Basta con mencionar a nuestros adultos mayores haciendo vanas colas o larguísimas filas entre las 4 y las 9 de la mañana, para que (cuántas veces sucede) se les reciba con un “se acabaron los turnos”, “se cayó el sistema”, “vuelva la próxima semana” o un “estamos de paro / asamblea / trabajando a reglamento”.
Violencia institucional comprende, asimismo, aquellos mecanismos estatales, activos u omisivos, que garantizan impunidad, obscenos enriquecimientos ilícitos de funcionarios, legisladores y magistrados; lavado de dinero, el uso del Estado para favorecer intereses de grandes grupos económicos o la patria contratista, la criminalización o la extorsión de legítimas protestas sociales (hoy, los justos reclamos de docentes y personal de salud en todo el territorio nacional).
También es violencia institucional cuando, a merced de esta clase política gobernante, en los últimos 40 años el pueblo se empobreció como nunca en el marco de una inédita flacidez democrática. Esta última se fue nutriendo de un creciente desprestigio de lo que entendíamos como “política”., que no sólo desmejoró la calidad de vida de la gente, sino que la perjudicó de manera grave con narcisismos de ciertos protagonistas políticos. Encarnados en los que, antes que entender el bien común como fin, límite y amalgama del Estado, subordinaron cual metonimia el interés general a un nuevo e injustificable buen pasar y al enriquecimiento personal ya de cuatro generaciones, entre parientes y amigos o “familias gasto público”.
Resumiendo, dicha violencia institucional no se agota aquí. Efectivamente, más que frecuentes e invisibilizadas son aquellas desairadas peticiones ciudadanas en ocasión de pretender denunciar de manera pública y legal algún tipo de violencia: inseguridad física, psicológica, sexual, patronal, económica (proliferación y sofisticación de hurtos y robos), patrimonial, intelectual-ideológica (mentiras, falacias, engaños, posverdades) u ecológica/ambiental. Sobre todo cuando la autoridad o funcionario pertinente (sin razón ni fundamento) se niega a recibirlas, no obstante sus específicas atribuciones que, institucionalmente, le corresponden y obligan de manera calificada en relación con tales ilícitos.
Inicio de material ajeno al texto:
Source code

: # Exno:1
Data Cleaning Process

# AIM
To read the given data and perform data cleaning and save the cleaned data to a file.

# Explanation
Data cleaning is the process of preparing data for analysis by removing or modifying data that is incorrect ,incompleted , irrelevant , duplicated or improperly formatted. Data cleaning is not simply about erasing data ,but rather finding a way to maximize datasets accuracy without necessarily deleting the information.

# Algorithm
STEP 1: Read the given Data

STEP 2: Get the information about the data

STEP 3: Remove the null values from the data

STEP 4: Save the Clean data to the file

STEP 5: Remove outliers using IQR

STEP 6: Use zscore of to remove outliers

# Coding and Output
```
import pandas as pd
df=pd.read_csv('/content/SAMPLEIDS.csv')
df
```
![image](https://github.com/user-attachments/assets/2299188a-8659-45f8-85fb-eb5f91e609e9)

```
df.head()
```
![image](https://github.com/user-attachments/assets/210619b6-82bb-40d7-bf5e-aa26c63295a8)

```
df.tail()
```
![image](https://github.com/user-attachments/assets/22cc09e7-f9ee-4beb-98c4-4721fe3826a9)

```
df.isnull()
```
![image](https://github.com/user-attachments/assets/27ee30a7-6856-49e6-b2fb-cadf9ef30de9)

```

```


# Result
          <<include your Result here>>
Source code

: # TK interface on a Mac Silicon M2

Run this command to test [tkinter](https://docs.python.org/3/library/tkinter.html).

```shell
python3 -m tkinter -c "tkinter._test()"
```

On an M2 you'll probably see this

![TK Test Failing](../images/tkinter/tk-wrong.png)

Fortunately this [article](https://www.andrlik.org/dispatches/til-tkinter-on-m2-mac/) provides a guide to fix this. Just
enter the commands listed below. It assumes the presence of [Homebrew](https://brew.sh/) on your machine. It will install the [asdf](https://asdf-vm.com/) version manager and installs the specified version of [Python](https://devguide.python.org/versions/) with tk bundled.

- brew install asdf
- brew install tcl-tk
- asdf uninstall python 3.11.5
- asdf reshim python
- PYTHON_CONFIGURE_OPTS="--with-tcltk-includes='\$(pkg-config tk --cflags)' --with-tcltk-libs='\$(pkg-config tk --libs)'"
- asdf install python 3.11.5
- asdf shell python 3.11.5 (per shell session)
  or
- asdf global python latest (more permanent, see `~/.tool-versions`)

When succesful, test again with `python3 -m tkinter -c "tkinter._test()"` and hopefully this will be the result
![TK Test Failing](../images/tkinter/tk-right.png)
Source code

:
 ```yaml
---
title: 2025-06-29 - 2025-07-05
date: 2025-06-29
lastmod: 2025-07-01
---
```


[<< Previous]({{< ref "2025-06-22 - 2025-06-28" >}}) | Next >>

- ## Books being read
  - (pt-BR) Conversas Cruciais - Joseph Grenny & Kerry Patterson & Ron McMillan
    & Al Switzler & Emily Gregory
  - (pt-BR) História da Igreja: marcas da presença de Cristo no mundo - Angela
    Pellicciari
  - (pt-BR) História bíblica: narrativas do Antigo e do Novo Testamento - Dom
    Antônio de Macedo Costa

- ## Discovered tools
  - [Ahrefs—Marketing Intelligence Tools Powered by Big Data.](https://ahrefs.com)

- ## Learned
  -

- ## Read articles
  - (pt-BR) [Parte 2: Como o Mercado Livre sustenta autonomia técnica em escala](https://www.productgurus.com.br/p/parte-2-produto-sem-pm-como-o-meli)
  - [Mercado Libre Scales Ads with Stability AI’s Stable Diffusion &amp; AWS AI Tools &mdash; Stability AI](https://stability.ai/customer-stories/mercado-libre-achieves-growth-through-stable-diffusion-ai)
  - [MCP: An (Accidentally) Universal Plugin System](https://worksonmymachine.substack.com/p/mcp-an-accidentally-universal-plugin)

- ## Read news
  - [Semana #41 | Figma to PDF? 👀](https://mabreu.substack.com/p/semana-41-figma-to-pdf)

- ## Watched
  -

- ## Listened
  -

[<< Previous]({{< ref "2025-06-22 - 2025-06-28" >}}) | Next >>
Por último, como escandaloso dato de color negro, la violencia institucional alcanzó su paroxismo cuando el entonces presidente general Juan Domingo Perón, tras la muerte de su esposa Eva Duarte, arbitrariamente decretó e impuso luto personal obligatorio en todo el país, un mes de duelo nacional como el cambio del nombre de pueblos y ciudades, entre tantos otros de sus abusos, propios de su poder absoluto.